A network meta-analysis, published in the Journal of the American College of Cardiology, indicates that an off-pump coronary artery bypass grafting (CABG) technique that avoids all manipulation of the ascending aorta—anaortic or “no-touch” off-pump CABG—significantly reduces the risk of postoperative stroke and short-term mortality compared with standard CABG. Another off-pump CABG technique that used the Heartstring clampless system was also found to reduce the risk of stroke compared with standard CABG.
According to authors Dong Fang Zhao (Sydney Medical School, The University of Sydney, Sydney, Australia) and others, the risk of stroke after CABG “remains a major disadvantage” for surgical revascularisation compared with percutaneous coronary intervention. They add: “A number of mechanisms may cause stroke or subtle neurological injury after CABG, including embolisation of air, debris, or clot from the cardiopulmonary bypass circuit, hypoperfusion, or hyperperfusion, a systemic inflammatory response or dislodgement of atherosclerotic plaque during manipulation of crossclamping of the ascending aorta. Therefore, elimination of aortic manipulation and cardiopulmonary bypass may reduce the rate of postoperative stoke.”
In this network-meta-analysis, Zhao et al reviewed data for four different CABG techniques—no-touch CABG, off-pump CABG with a partial clamp, off-pump CABG with a clampless device (Heartstring, Maquet), and standard CABG—to determine the effect of varying degrees of aortic manipulation on postoperative outcomes after CABG. The primary outcome was the rate of postoperative stroke and secondary outcomes included postoperative mortality, myocardial infarction and renal failure among others.
Of 37, 720 patients in the study, from 13 studies, 7,098 underwent no touch CABG, 12,512 underwent off-pump CABG with partial clamp, 2,997 underwent off-pump CABG with the Heartstring system, and 15,113 underwent standard CABG.
In a pairwise meta-analysis, no touch CABG was associated with a significant reduction in stroke compared with both standard CABG (0.4% vs. 1.8%, respectively; p<0.00001) and with off-pump CABG with a partial clamp (0.4% vs. 1.3%; p<0.0001).

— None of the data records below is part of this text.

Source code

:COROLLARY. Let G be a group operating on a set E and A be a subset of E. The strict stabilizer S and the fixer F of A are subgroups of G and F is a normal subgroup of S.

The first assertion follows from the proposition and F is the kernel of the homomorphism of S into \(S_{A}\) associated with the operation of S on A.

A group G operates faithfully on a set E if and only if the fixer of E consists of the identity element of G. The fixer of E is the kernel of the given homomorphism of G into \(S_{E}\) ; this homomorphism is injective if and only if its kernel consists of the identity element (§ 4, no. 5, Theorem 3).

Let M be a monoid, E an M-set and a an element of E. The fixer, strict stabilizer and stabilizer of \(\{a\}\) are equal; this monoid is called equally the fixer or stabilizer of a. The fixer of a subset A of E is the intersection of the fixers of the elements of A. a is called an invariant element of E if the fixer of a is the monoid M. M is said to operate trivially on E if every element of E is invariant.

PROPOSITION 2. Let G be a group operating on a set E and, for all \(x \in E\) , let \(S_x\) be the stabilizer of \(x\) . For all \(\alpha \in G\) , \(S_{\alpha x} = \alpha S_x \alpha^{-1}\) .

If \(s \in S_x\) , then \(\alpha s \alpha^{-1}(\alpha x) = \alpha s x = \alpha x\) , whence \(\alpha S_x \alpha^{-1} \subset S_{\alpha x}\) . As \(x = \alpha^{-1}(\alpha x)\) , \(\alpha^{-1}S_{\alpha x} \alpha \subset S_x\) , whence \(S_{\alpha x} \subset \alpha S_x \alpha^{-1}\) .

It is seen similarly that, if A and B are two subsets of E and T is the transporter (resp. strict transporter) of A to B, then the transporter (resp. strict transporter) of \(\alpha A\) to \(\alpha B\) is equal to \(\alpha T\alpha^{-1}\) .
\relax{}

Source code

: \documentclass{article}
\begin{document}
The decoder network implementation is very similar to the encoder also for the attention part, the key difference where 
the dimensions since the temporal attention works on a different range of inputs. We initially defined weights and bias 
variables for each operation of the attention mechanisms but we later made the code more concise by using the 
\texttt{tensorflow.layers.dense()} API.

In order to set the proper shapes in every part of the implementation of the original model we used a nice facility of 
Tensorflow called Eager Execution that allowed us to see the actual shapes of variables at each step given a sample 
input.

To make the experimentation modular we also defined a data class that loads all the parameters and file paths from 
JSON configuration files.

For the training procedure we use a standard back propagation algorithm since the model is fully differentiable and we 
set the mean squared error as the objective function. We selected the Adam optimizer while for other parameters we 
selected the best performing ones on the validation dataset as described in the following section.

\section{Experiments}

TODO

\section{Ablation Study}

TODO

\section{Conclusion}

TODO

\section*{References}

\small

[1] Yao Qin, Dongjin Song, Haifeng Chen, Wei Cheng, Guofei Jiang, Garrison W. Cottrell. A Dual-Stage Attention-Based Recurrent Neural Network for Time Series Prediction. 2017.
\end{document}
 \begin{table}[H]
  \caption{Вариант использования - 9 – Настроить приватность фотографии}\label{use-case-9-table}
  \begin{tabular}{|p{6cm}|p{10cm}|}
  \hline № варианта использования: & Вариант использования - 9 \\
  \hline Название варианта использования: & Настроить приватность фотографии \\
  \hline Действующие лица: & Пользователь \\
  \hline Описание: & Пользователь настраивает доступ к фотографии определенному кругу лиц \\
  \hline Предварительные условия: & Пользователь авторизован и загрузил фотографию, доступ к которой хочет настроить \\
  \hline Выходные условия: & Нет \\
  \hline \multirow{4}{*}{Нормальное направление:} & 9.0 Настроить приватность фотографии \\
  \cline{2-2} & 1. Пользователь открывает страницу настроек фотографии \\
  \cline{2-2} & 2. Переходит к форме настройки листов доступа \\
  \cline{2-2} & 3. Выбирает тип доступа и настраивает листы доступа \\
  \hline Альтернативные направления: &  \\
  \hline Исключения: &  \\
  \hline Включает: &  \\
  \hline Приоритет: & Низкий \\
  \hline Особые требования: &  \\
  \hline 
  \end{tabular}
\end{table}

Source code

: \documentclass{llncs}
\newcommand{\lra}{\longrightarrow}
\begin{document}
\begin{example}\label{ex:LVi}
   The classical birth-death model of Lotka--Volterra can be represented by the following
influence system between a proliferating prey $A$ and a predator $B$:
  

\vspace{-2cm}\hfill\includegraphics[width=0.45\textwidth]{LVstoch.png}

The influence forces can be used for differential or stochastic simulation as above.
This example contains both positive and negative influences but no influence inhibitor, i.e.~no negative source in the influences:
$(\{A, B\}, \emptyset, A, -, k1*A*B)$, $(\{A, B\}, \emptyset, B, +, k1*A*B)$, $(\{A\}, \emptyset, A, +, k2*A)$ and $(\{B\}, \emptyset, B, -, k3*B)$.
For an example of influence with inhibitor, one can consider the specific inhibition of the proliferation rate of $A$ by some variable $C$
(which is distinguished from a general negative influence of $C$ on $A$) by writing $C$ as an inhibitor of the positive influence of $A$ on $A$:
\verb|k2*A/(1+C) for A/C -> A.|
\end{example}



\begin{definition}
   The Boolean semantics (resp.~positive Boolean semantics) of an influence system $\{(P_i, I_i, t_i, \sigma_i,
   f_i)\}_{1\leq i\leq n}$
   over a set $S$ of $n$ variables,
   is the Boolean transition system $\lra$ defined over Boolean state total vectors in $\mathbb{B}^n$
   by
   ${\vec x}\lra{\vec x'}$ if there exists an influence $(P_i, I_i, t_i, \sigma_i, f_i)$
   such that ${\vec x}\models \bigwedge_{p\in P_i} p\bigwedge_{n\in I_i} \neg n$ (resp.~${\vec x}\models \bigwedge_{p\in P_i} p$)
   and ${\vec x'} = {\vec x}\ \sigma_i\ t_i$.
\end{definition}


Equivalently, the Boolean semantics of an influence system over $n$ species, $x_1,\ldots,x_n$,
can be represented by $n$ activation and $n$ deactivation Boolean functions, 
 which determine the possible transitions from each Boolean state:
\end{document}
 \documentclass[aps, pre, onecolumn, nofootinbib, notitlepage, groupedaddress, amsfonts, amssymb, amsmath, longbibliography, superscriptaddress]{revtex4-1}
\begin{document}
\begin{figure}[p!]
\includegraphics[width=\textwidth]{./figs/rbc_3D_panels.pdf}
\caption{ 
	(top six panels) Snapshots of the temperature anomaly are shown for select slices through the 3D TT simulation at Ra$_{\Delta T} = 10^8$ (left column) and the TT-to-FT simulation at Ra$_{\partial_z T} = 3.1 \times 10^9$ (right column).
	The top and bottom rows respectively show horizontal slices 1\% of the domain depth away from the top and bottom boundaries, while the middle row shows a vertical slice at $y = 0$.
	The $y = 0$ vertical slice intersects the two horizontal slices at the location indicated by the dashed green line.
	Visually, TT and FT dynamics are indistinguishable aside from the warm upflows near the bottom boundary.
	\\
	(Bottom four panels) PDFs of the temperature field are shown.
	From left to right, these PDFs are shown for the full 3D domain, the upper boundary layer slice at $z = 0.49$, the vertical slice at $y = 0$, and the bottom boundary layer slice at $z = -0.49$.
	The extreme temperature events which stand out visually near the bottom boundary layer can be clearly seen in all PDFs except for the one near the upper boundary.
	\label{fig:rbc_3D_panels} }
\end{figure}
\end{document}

The authors report that the superiority of the no-touch CABG technique compared with off-pump CABG with partial clamp “may explain the inability of the randomised trials to detect a difference in stroke between off-pump CABG,” explaining that these off-pump techniques “eliminate cardiopulmonary bypass but not aortic manipulation”.
The pairwise meta-analysis also showed that off-pump CABG with the Heartstring system significantly reduced postoperative stroke compared with standard CABG: 0.96% vs. 2.2%, respectively; p=0.009. Furthermore, it found that no-touch CABG was associated with a significant reduction in 30-day mortality compared with standard CABG: 1% vs. 2.2% respectively, p<0.0001.
Zhao et al comment that previous studies have also shown no touch CABG to reduce the rate of stoke, but note their network meta-analysis “included all possible comparisons” between no touch CABG, CABG with partial clamp, CABG with the Heartstring system, and standard CABG in a Bayesian network. “By ranking treatments according to their comparative effectiveness for reducing stroke, the model demonstrated that anaortic off-pump CABG was the superior CABG technique, followed by off-pump CABG with the Heartstring system, then off-pump CABG with the partial clamp, and finally on-pump CABG,” they state and conclude: “Further randomised studies utilising a true anaortic technique are still needed to confirm these results.”
Study author Michael Vallely (Sydney Medical School, The University of Sydney, Sydney, Australia) told Cardiovascular News: “From the CORONARY trial, we know that there’s equivalent freedom from MACCE when off-pump CABG is compared with standard CABG, suggesting off-pump CABG—performed by experienced surgeons—provides equivalent potency outcomes. Unfortunately this trial did not specify the off-pump technique that should be used, so only a small (unpublished) number of the off-pump patients were done “no-touch” or anaortic. We have known for many years that the use of bilateral mammary arteries and total arterial grafting confers a long term survival benefit over a single mammary artery and vein grafts. Aortic no-touch tends to use a higher number of total arterial grafting strategies when compared to on-pump CABG. Therefore, theoretically, if the grafts are equivalent but there’s a higher proportion of patients having two internal mammary arteries and total-arterial grafting, then anaortic should have better long term outcomes thant traditional on-pump CABG with left internal mammary artery and vein.”